That handmade touch

Artists and artisans display wares to crowds at 17th Annual Arts in the Park

lgierer@ledger-enquirer.comMay 19, 2013 

Everywhere she looked Sunday at the 17th Annual Arts in the Park artist Robin H. Harrell saw people she figured would be interested in her work. That's because they brought their dogs.

"There are sure a lot of animal lovers here," said Harrell, whose tent in Lakebottom Park featured portraits of a variety of dogs, including her own Gracie.

More than 25 dogs were featured in one portrait.

"There are more homes with pets than there are with children," said the Columbus woman.

When commissioned to do a pet portrait, Harrell takes a photograph of the animal and paints from that.

"It is another way to remember a beloved pet," she said.

She was glad to see a

threat of rain did not keep many people away and called Arts in the Park a "good excuse to get the community together."

Cars lined the streets.

Those in attendance walked the grounds eating polish sausages, barbecue and funnel cakes and listened to bluegrass music. Kids went down a big inflatable slide and took pony rides. Some had their faces painted.

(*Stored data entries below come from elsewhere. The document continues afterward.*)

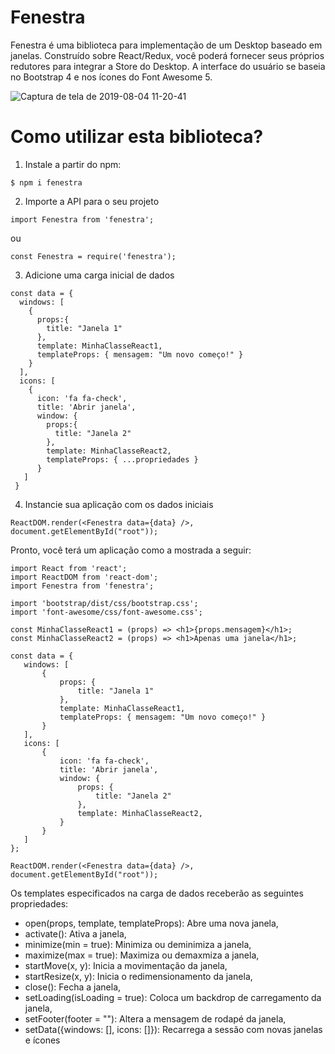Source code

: 
# Fenestra

Fenestra é uma biblioteca para implementação de um Desktop baseado em janelas. Construído sobre React/Redux, você poderá fornecer seus próprios redutores para integrar a Store do Desktop. A interface do usuário se baseia no Bootstrap 4 e nos ícones do Font Awesome 5.

![Captura de tela de 2019-08-04 11-20-41](https://user-images.githubusercontent.com/6832383/62424798-46cc4b00-b6aa-11e9-934c-b99eb3c6e209.png)

# Como utilizar esta biblioteca?
1. Instale a partir do npm:
```
$ npm i fenestra
```
2. Importe a API para o seu projeto
```
import Fenestra from 'fenestra';
```
ou
```
const Fenestra = require('fenestra');
```
3. Adicione uma carga inicial de dados
```
const data = {
  windows: [
    {
      props:{
        title: "Janela 1"
      },
      template: MinhaClasseReact1,
      templateProps: { mensagem: "Um novo começo!" }
    }
  ],
  icons: [
    {
      icon: 'fa fa-check',
      title: 'Abrir janela',
      window: {
        props:{
          title: "Janela 2"
        },
        template: MinhaClasseReact2,
        templateProps: { ...propriedades }
      }
   ]
 }
 ```
 4. Instancie sua aplicação com os dados iniciais
 ```
 ReactDOM.render(<Fenestra data={data} />, document.getElementById("root"));
 ```
 Pronto, você terá um aplicação como a mostrada a seguir:
 
 ```
import React from 'react';
import ReactDOM from 'react-dom';
import Fenestra from 'fenestra';

import 'bootstrap/dist/css/bootstrap.css';
import 'font-awesome/css/font-awesome.css';

const MinhaClasseReact1 = (props) => <h1>{props.mensagem}</h1>;
const MinhaClasseReact2 = (props) => <h1>Apenas uma janela</h1>;

const data = {
    windows: [
        {
            props: {
                title: "Janela 1"
            },
            template: MinhaClasseReact1,
            templateProps: { mensagem: "Um novo começo!" }
        }
    ],
    icons: [
        {
            icon: 'fa fa-check',
            title: 'Abrir janela',
            window: {
                props: {
                    title: "Janela 2"
                },
                template: MinhaClasseReact2,
            }
        }
    ]
};

ReactDOM.render(<Fenestra data={data} />, document.getElementById("root"));
```
Os templates especificados na carga de dados receberão as seguintes propriedades:

*    open(props, template, templateProps): Abre uma nova janela,
*    activate(): Ativa a janela,
*    minimize(min = true): Minimiza ou deminimiza a janela,
*    maximize(max = true): Maximiza ou demaxmiza a janela,
*    startMove(x, y): Inicia a movimentação da janela,
*    startResize(x, y): Inicia o redimensionamento da janela,    
*    close(): Fecha a janela,
*    setLoading(isLoading = true): Coloca um backdrop de carregamento da janela,
*    setFooter(footer = ""): Altera a mensagem de rodapé da janela,
*    setData({windows: [], icons: []}): Recarrega a sessão com novas janelas e ícones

Visitors saw not only paintings but wood sculptures, handcrafted jewelry and photography.

Antonio Grady, of Columbus, brought his three-year-old daughter, Maddi.

"She is asking me a lot of questions about the art," Grady said. "It is good that she is exposed to something like this when she is young."

Asked if she was having fun, Maddi smiled and said, "yes."

Harrell agreed with Grady that it is good to expose children to the arts. She said the children might not think about it much now, but it is the beginning of developing an appreciation.

This is the second consecutive year Harrell has brought her work to the Arts in the Park. Harrell, who studied art at Columbus State University, displayed her work several times in the early years of the event but raising children and doing a variety of jobs did not allow her to dedicate as much time to her painting.

"There is a lot of art in me that has to get out," she said. "As I get older there is an urgency about it."